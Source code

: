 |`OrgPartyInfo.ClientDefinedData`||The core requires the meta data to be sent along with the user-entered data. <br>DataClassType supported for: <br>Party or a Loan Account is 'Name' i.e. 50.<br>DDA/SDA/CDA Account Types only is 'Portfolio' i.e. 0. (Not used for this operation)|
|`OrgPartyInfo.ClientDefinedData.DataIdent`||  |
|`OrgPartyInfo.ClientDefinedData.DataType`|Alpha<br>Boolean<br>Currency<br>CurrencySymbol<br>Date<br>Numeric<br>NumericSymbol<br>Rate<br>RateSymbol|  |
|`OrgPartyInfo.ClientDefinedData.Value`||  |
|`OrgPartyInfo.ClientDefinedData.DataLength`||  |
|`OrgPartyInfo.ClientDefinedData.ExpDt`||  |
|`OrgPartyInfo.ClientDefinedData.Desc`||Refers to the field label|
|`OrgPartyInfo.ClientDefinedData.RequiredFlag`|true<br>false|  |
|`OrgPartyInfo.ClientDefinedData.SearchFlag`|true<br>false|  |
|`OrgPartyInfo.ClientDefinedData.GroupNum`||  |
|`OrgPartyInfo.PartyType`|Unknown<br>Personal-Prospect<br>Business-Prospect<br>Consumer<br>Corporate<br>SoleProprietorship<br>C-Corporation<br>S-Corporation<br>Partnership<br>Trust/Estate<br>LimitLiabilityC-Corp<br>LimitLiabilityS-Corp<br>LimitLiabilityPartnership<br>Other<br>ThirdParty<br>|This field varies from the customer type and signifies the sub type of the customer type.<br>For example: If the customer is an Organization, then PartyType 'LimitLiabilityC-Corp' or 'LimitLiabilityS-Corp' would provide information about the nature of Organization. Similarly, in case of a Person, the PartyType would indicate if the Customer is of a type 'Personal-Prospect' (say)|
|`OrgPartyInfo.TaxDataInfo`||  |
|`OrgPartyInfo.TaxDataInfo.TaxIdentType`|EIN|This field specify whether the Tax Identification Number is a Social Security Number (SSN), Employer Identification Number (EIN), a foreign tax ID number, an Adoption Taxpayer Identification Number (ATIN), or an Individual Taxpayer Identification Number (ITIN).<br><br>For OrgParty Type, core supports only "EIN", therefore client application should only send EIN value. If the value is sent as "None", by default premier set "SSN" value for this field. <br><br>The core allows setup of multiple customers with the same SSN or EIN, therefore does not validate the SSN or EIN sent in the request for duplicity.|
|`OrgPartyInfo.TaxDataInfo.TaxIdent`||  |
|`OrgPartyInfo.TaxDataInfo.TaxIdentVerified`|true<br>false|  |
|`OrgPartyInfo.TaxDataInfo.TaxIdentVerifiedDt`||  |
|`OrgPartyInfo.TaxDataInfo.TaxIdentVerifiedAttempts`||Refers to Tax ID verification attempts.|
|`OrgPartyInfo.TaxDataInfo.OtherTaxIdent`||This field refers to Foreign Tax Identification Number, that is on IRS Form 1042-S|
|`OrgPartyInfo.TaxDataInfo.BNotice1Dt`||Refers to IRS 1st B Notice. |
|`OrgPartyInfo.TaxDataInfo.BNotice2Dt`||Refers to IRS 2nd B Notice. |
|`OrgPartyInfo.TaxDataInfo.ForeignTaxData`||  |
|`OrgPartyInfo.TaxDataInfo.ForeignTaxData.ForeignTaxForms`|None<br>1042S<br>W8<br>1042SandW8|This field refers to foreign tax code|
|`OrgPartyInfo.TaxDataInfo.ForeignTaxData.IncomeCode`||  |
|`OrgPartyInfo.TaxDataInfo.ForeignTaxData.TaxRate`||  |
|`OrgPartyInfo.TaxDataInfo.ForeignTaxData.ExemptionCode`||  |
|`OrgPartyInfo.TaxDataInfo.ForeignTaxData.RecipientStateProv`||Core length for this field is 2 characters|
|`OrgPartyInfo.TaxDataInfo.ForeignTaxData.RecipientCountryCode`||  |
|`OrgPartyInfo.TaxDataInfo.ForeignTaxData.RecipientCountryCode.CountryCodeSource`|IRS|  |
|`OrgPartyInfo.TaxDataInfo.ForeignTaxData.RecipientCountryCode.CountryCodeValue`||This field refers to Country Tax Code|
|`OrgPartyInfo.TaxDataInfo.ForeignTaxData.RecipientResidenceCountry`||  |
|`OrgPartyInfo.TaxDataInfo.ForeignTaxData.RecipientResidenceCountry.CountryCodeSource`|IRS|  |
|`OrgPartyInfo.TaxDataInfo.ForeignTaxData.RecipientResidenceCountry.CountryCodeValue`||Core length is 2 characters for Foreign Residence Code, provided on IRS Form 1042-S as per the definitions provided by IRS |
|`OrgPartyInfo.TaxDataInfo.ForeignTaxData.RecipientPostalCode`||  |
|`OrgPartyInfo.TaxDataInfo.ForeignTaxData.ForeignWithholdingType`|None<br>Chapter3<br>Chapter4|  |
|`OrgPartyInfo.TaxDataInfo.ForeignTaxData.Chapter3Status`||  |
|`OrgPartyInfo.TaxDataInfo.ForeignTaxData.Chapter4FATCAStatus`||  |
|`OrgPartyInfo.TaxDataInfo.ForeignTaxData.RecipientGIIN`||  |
# # # #
> _EXERCISE DIRECTIONS_: Say how many lines above include "characters". The number alone is the answer.

> _TASK SOLUTION_: 2